**Work request**:
Please give back, exactly as written, the lines from the line with "efficient for scalar" to the line with "It marks out" in the listing below, leaving out all pictures.

**Data**:
%%
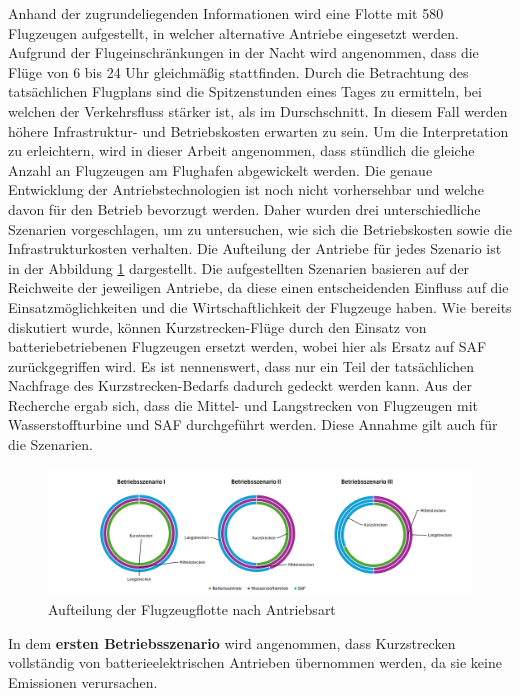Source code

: Anhand der zugrundeliegenden Informationen wird eine Flotte mit 580 Flugzeugen aufgestellt, 
in welcher alternative Antriebe eingesetzt werden.
Aufgrund der Flugeinschränkungen in der Nacht wird angenommen, 
dass die Flüge von 6 bis 24 Uhr gleichmäßig stattfinden. 
%
Durch die Betrachtung des tatsächlichen Flugplans sind die Spitzenstunden eines Tages zu ermitteln, 
bei welchen der Verkehrsfluss stärker ist, als im Durschschnitt.
In diesem Fall werden höhere Infrastruktur- und Betriebskosten erwarten zu sein.
Um die Interpretation zu erleichtern, wird in dieser Arbeit angenommen, 
dass stündlich die gleiche Anzahl an Flugzeugen am Flughafen abgewickelt werden. 
%
Die genaue Entwicklung der Antriebstechnologien ist noch nicht vorhersehbar und
welche davon für den Betrieb bevorzugt werden. Daher wurden drei unterschiedliche Szenarien vorgeschlagen, 
um zu untersuchen, wie sich die Betriebskosten sowie die Infrastrukturkosten verhalten.
Die Aufteilung der Antriebe für jedes Szenario ist in der Abbildung \ref{betriebsszenarien} dargestellt.
Die aufgestellten Szenarien basieren auf der Reichweite der jeweiligen Antriebe, 
da diese einen entscheidenden Einfluss auf die Einsatzmöglichkeiten und 
die Wirtschaftlichkeit der Flugzeuge haben. 
Wie bereits diskutiert wurde, können Kurzstrecken-Flüge durch 
den Einsatz von batteriebetriebenen Flugzeugen ersetzt werden, 
wobei hier als Ersatz auf SAF zurückgegriffen wird. 
Es ist nennenswert, dass nur ein Teil der tatsächlichen Nachfrage des Kurzstrecken-Bedarfs 
dadurch gedeckt werden kann. 
Aus der Recherche ergab sich, dass die Mittel- und Langstrecken von Flugzeugen mit 
Wasserstoffturbine und SAF durchgeführt werden.
Diese Annahme gilt auch für die Szenarien. \\
%
\begin{figure}[h]
	\centering
	\includegraphics[width=1.0\linewidth]{Bilder/Betriebsszenarien.png}
	\caption[Betriebsszenarien]{Aufteilung der Flugzeugflotte nach Antriebsart}
	\label{betriebsszenarien}
\end{figure}
%
In dem \textbf{ersten Betriebsszenario} wird angenommen, dass Kurzstrecken
vollständig von batterieelektrischen Antrieben übernommen werden, da sie keine Emissionen verursachen. 
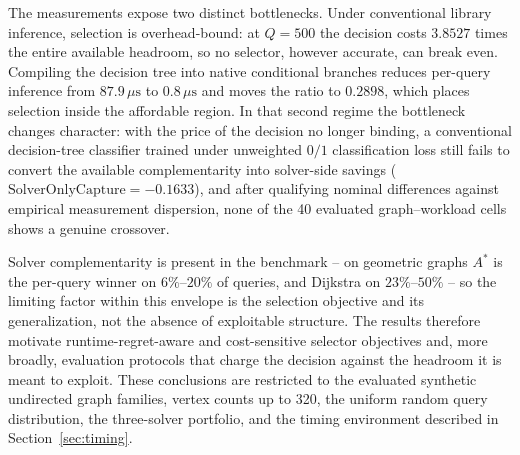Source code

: \documentclass[conference]{IEEEtran}
\begin{document}
The measurements expose two distinct bottlenecks. Under conventional library inference, selection is overhead-bound: at $Q=500$ the decision costs $3.8527$ times the entire available headroom, so no selector, however accurate, can break even. Compiling the decision tree into native conditional branches reduces per-query inference from $87.9\,\mu\mathrm{s}$ to $0.8\,\mu\mathrm{s}$ and moves the ratio to $0.2898$, which places selection inside the affordable region. In that second regime the bottleneck changes character: with the price of the decision no longer binding, a conventional decision-tree classifier trained under unweighted $0/1$ classification loss still fails to convert the available complementarity into solver-side savings ($\mathrm{SolverOnlyCapture} = -0.1633$), and after qualifying nominal differences against empirical measurement dispersion, none of the 40 evaluated graph--workload cells shows a genuine crossover.

Solver complementarity is present in the benchmark -- on geometric graphs $A^*$ is the per-query winner on $6\%$--$20\%$ of queries, and Dijkstra on $23\%$--$50\%$ -- so the limiting factor within this envelope is the selection objective and its generalization, not the absence of exploitable structure. The results therefore motivate runtime-regret-aware and cost-sensitive selector objectives and, more broadly, evaluation protocols that charge the decision against the headroom it is meant to exploit. These conclusions are restricted to the evaluated synthetic undirected graph families, vertex counts up to 320, the uniform random query distribution, the three-solver portfolio, and the timing environment described in Section~\ref{sec:timing}.
\end{document}
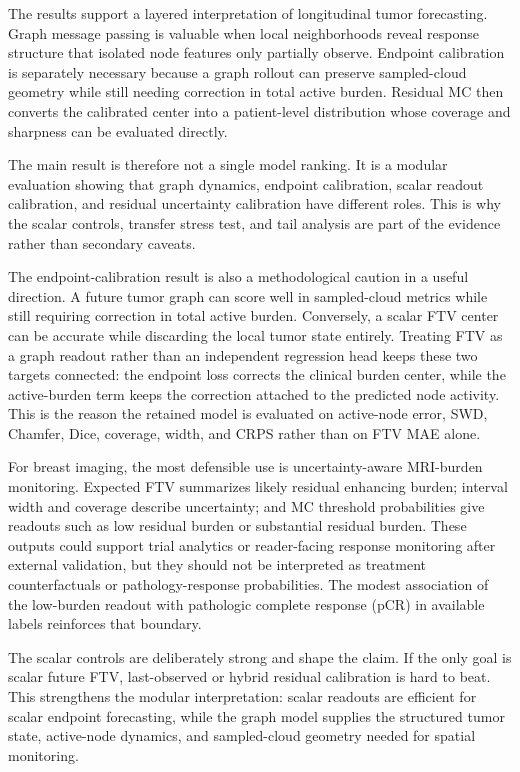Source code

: \documentclass[journal,twoside,print]{ieeecolor}
\begin{document}
The results support a layered interpretation of longitudinal tumor forecasting.
Graph message passing is valuable when local neighborhoods reveal response
structure that isolated node features only partially observe. Endpoint
calibration is separately necessary because a graph rollout can preserve
sampled-cloud geometry while still needing correction in total active burden.
Residual MC then converts the calibrated center into a patient-level
distribution whose coverage and sharpness can be evaluated directly.

The main result is therefore not a single model ranking. It is a modular
evaluation showing that graph dynamics, endpoint calibration, scalar readout
calibration, and residual uncertainty calibration have different roles. This
is why the scalar controls, transfer stress test, and tail analysis are part of
the evidence rather than secondary caveats.

The endpoint-calibration result is also a methodological caution in a useful
direction. A future tumor graph can score well in sampled-cloud metrics while
still requiring correction in total active burden. Conversely, a scalar FTV
center can be accurate while discarding the local tumor state entirely. Treating
FTV as a graph readout rather than an independent regression head keeps these
two targets connected: the endpoint loss corrects the clinical burden center,
while the active-burden term keeps the correction attached to the predicted node
activity. This is the reason the retained model is evaluated on active-node
error, SWD, Chamfer, Dice, coverage, width, and CRPS rather than on FTV MAE
alone.

For breast imaging, the most defensible use is uncertainty-aware MRI-burden
monitoring. Expected FTV summarizes likely residual enhancing burden; interval
width and coverage describe uncertainty; and MC threshold probabilities give
readouts such as low residual burden or substantial residual burden. These
outputs could support trial analytics or reader-facing response monitoring
after external validation, but they should not be interpreted as treatment
counterfactuals or pathology-response probabilities. The modest association of
the low-burden readout with pathologic complete response (pCR) in available
labels reinforces that boundary.

The scalar controls are deliberately strong and shape the claim. If the only
goal is scalar future FTV, last-observed or hybrid residual calibration is hard
to beat. This strengthens the modular interpretation: scalar readouts are
efficient for scalar endpoint forecasting, while the graph model supplies the
structured tumor state, active-node dynamics, and sampled-cloud geometry needed
for spatial monitoring.
\end{document}
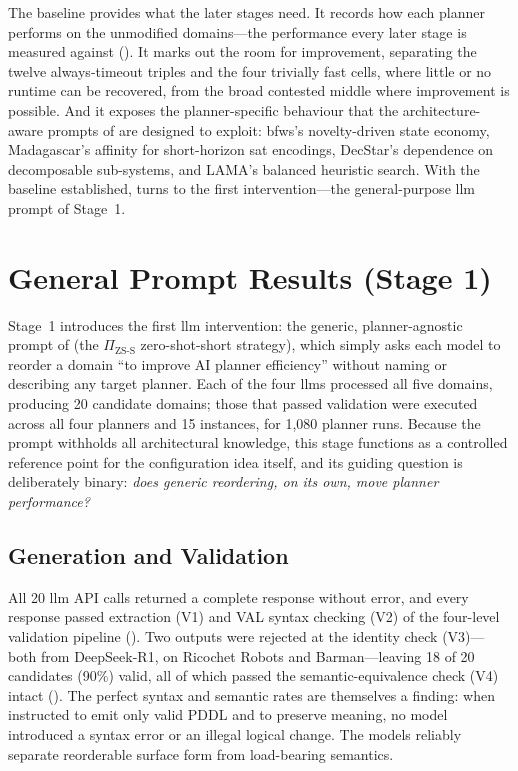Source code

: The baseline provides what the later stages need.
It records how each planner performs on the unmodified domains---the performance every later stage is measured against ().
It marks out the room for improvement, separating the twelve always-timeout triples and the four trivially fast cells, where little or no runtime can be recovered, from the broad contested middle where improvement is possible.
And it exposes the planner-specific behaviour that the architecture-aware prompts of  are designed to exploit: \gls{bfws}'s novelty-driven state economy, Madagascar's affinity for short-horizon \gls{sat} encodings, DecStar's dependence on decomposable sub-systems, and LAMA's balanced heuristic search.
With the baseline established,  turns to the first intervention---the general-purpose \gls{llm} prompt of Stage~1.

\section{General Prompt Results (Stage 1)}
\label{sec:results:stage1}

Stage~1 introduces the first \gls{llm} intervention: the generic, planner-agnostic prompt of  (the $\Pi_\text{ZS-S}$ zero-shot-short strategy), which simply asks each model to reorder a domain ``to improve AI planner efficiency'' without naming or describing any target planner.
Each of the four \glspl{llm} processed all five domains, producing 20 candidate domains; those that passed validation were executed across all four planners and 15 instances, for 1{,}080 planner runs.
Because the prompt withholds all architectural knowledge, this stage functions as a controlled reference point for the configuration idea itself, and its guiding question is deliberately binary: \emph{does generic reordering, on its own, move planner performance?}

\subsection{Generation and Validation}
\label{sec:results:stage1:generation}

All 20 \gls{llm} API calls returned a complete response without error, and every response passed extraction (V1) and VAL syntax checking (V2) of the four-level validation pipeline ().
Two outputs were rejected at the identity check (V3)---both from DeepSeek-R1, on Ricochet Robots and Barman---leaving 18 of 20 candidates (90\%) valid, all of which passed the semantic-equivalence check (V4) intact ().
The perfect syntax and semantic rates are themselves a finding: when instructed to emit only valid PDDL and to preserve meaning, no model introduced a syntax error or an illegal logical change. The models reliably separate reorderable surface form from load-bearing semantics.

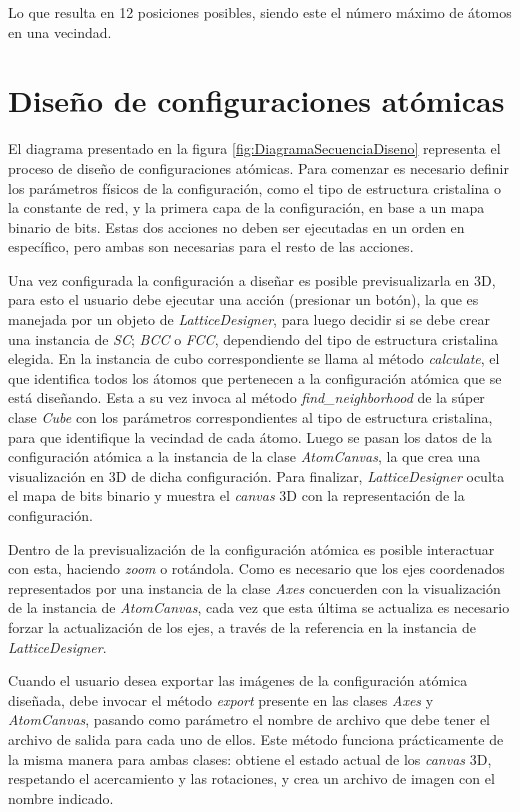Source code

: Lo que resulta en 12 posiciones posibles, siendo este el número máximo de átomos en una vecindad.

\section{Diseño de configuraciones atómicas}

\label{section:disenoConfiguraciones}


El diagrama presentado en la figura \ref{fig:DiagramaSecuenciaDiseno} representa el proceso de diseño de configuraciones atómicas. Para comenzar es necesario definir los parámetros físicos de la configuración, como el tipo de estructura cristalina o la constante de red, y la primera capa de la configuración, en base a un mapa binario de bits. Estas dos acciones no deben ser ejecutadas en un orden en específico, pero ambas son necesarias para el resto de las acciones.

Una vez configurada la configuración a diseñar es posible previsualizarla en 3D, para esto el usuario debe ejecutar una acción (presionar un botón), la que es manejada por un objeto de \emph{LatticeDesigner}, para luego decidir si se debe crear una instancia de \emph{SC}; \emph{BCC} o \emph{FCC}, dependiendo del tipo de estructura cristalina elegida. En la instancia de cubo correspondiente se llama al método \emph{calculate}, el que identifica todos los átomos que pertenecen a la configuración atómica que se está diseñando. Esta a su vez invoca al método \emph{find\_neighborhood} de la súper clase \emph{Cube} con los parámetros correspondientes al tipo de estructura cristalina, para que identifique la vecindad de cada átomo. Luego se pasan los datos de la configuración atómica a la instancia de la clase \emph{AtomCanvas}, la que crea una visualización en 3D de dicha configuración. Para finalizar, \emph{LatticeDesigner} oculta el mapa de bits binario y muestra el \emph{canvas} 3D con la representación de la configuración.

Dentro de la previsualización de la configuración atómica es posible interactuar con esta, haciendo \emph{zoom} o rotándola. Como es necesario que los ejes coordenados representados por una instancia de la clase \emph{Axes} concuerden con la visualización de la instancia de \emph{AtomCanvas}, cada vez que esta última se actualiza es necesario forzar la actualización de los ejes, a través de la referencia en la instancia de \emph{LatticeDesigner}.

Cuando el usuario desea exportar las imágenes de la configuración atómica diseñada, debe invocar el método \emph{export} presente en las clases \emph{Axes} y \emph{AtomCanvas}, pasando como parámetro el nombre de archivo que debe tener el archivo de salida para cada uno de ellos. Este método funciona prácticamente de la misma manera para ambas clases: obtiene el estado actual de los \emph{canvas} 3D, respetando el acercamiento y las rotaciones, y crea un archivo de imagen con el nombre indicado.

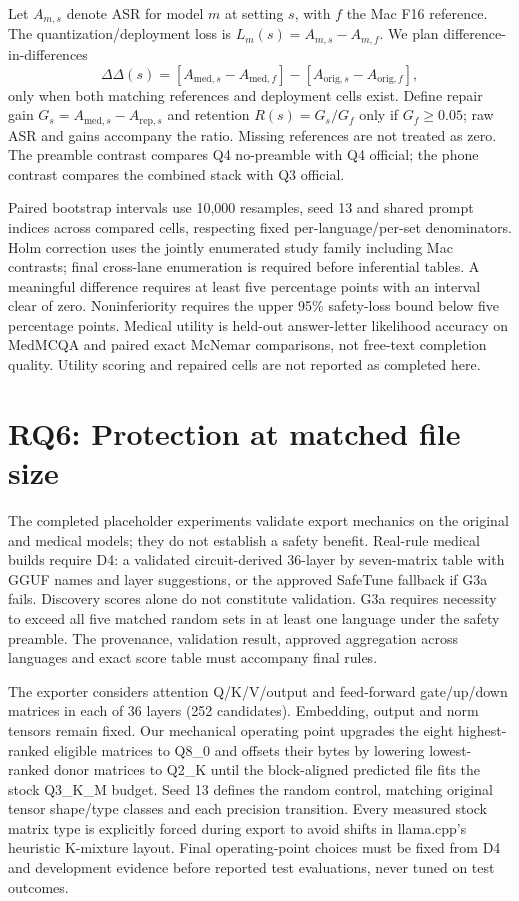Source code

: \documentclass[11pt,a4paper]{article}
\begin{document}
Let $A_{m,s}$ denote ASR for model $m$ at setting $s$, with $f$ the Mac F16 reference. The quantization/deployment loss is $L_m(s)=A_{m,s}-A_{m,f}$. We plan difference-in-differences
\[
\Delta\Delta(s)=[A_{\mathrm{med},s}-A_{\mathrm{med},f}]-[A_{\mathrm{orig},s}-A_{\mathrm{orig},f}],
\]
only when both matching references and deployment cells exist. Define repair gain $G_s=A_{\mathrm{med},s}-A_{\mathrm{rep},s}$ and retention $R(s)=G_s/G_f$ only if $G_f\geq0.05$; raw ASR and gains accompany the ratio. Missing references are not treated as zero. The preamble contrast compares Q4 no-preamble with Q4 official; the phone contrast compares the combined stack with Q3 official.

Paired bootstrap intervals use 10,000 resamples, seed 13 and shared prompt indices across compared cells, respecting fixed per-language/per-set denominators. Holm correction uses the jointly enumerated study family including Mac contrasts; final cross-lane enumeration is required before inferential tables. A meaningful difference requires at least five percentage points with an interval clear of zero. Noninferiority requires the upper 95\% safety-loss bound below five percentage points. Medical utility is held-out answer-letter likelihood accuracy on MedMCQA and paired exact McNemar comparisons, not free-text completion quality. Utility scoring and repaired cells are not reported as completed here.

\section{RQ6: Protection at matched file size}

The completed placeholder experiments validate export mechanics on the original and medical models; they do not establish a safety benefit. Real-rule medical builds require D4: a validated circuit-derived 36-layer by seven-matrix table with GGUF names and layer suggestions, or the approved SafeTune fallback if G3a fails. Discovery scores alone do not constitute validation. G3a requires necessity to exceed all five matched random sets in at least one language under the safety preamble. The provenance, validation result, approved aggregation across languages and exact score table must accompany final rules.

The exporter considers attention Q/K/V/output and feed-forward gate/up/down matrices in each of 36 layers (252 candidates). Embedding, output and norm tensors remain fixed. Our mechanical operating point upgrades the eight highest-ranked eligible matrices to Q8\_0 and offsets their bytes by lowering lowest-ranked donor matrices to Q2\_K until the block-aligned predicted file fits the stock Q3\_K\_M budget. Seed 13 defines the random control, matching original tensor shape/type classes and each precision transition. Every measured stock matrix type is explicitly forced during export to avoid shifts in llama.cpp's heuristic K-mixture layout. Final operating-point choices must be fixed from D4 and development evidence before reported test evaluations, never tuned on test outcomes.
\end{document}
%%
**Reply to the task**:
efficient for scalar endpoint forecasting, while the graph model supplies the
structured tumor state, active-node dynamics, and sampled-cloud geometry needed
for spatial monitoring.
\end{document}
Source code

: The baseline provides what the later stages need.
It records how each planner performs on the unmodified domains---the performance every later stage is measured against ().
It marks out the room for improvement, separating the twelve always-timeout triples and the four trivially fast cells, where little or no runtime can be recovered, from the broad contested middle where improvement is possible.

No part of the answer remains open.